Records:
*** Block opens ***

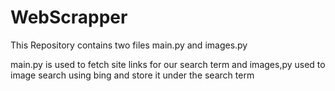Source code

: # WebScrapper

This Repository contains two files main.py and images.py

main.py is used to fetch site links for our search term and images,py used to image search using bing and 
store it under the search term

*** Block closes ***

Would you return the records exactly as written, minus any image?

Completed task:
Source code

: # WebScrapper

This Repository contains two files main.py and images.py

main.py is used to fetch site links for our search term and images,py used to image search using bing and 
store it under the search term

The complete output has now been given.